- Task directions
Your reply should reproduce the data below without a single alteration, apart from dropping the images.

[Stored data entries]

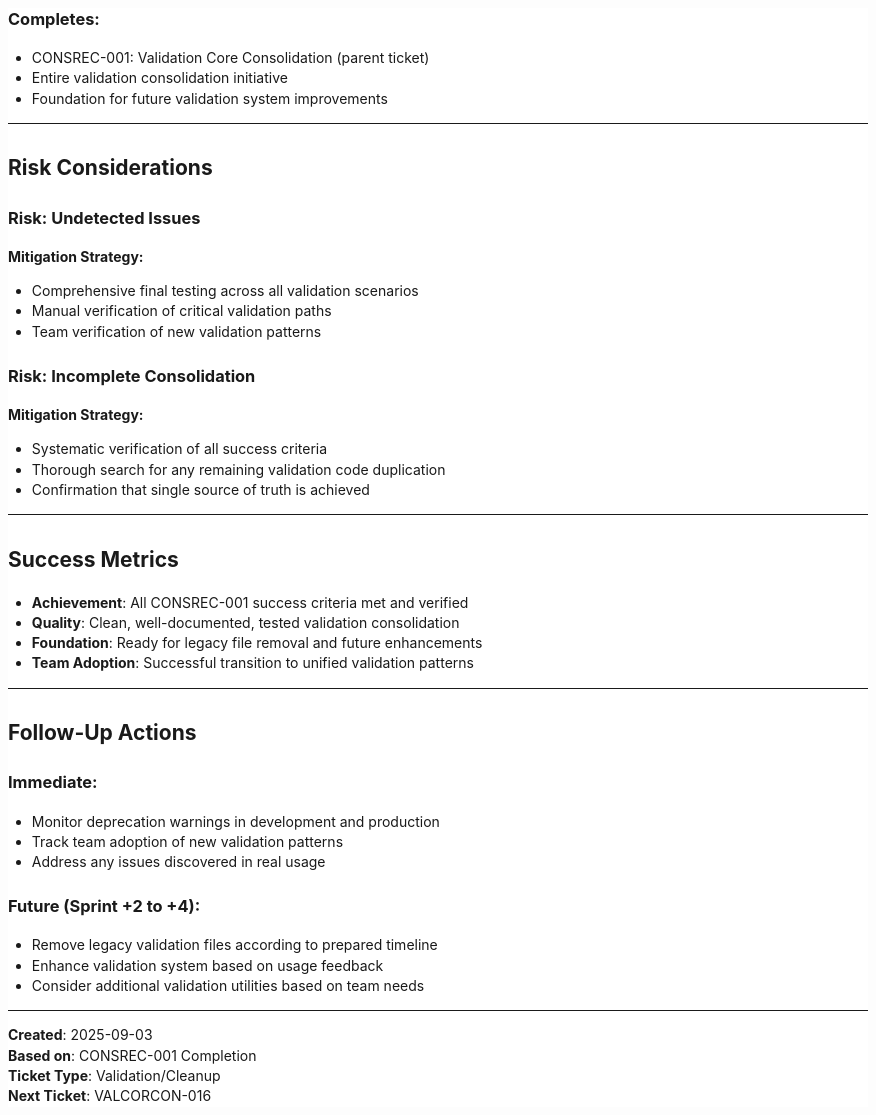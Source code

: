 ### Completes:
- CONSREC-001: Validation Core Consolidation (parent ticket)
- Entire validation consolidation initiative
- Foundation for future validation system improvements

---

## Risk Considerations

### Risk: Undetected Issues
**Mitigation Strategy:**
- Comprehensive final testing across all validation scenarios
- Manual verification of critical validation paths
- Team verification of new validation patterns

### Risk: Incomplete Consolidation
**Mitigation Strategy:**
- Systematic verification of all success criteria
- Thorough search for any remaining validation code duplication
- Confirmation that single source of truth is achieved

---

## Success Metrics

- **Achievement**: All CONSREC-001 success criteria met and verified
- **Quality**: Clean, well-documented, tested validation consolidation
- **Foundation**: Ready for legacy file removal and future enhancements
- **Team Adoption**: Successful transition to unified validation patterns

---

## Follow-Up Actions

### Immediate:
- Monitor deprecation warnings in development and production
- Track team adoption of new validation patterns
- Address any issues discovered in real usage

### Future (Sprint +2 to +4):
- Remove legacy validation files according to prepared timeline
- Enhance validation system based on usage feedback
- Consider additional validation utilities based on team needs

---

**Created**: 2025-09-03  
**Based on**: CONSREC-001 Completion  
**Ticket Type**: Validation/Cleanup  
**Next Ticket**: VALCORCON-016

- Written solution
Source code

: ### Completes:
- CONSREC-001: Validation Core Consolidation (parent ticket)
- Entire validation consolidation initiative
- Foundation for future validation system improvements

---

## Risk Considerations

### Risk: Undetected Issues
**Mitigation Strategy:**
- Comprehensive final testing across all validation scenarios
- Manual verification of critical validation paths
- Team verification of new validation patterns

### Risk: Incomplete Consolidation
**Mitigation Strategy:**
- Systematic verification of all success criteria
- Thorough search for any remaining validation code duplication
- Confirmation that single source of truth is achieved

---

## Success Metrics

- **Achievement**: All CONSREC-001 success criteria met and verified
- **Quality**: Clean, well-documented, tested validation consolidation
- **Foundation**: Ready for legacy file removal and future enhancements
- **Team Adoption**: Successful transition to unified validation patterns

---

## Follow-Up Actions

### Immediate:
- Monitor deprecation warnings in development and production
- Track team adoption of new validation patterns
- Address any issues discovered in real usage

### Future (Sprint +2 to +4):
- Remove legacy validation files according to prepared timeline
- Enhance validation system based on usage feedback
- Consider additional validation utilities based on team needs

---

**Created**: 2025-09-03  
**Based on**: CONSREC-001 Completion  
**Ticket Type**: Validation/Cleanup  
**Next Ticket**: VALCORCON-016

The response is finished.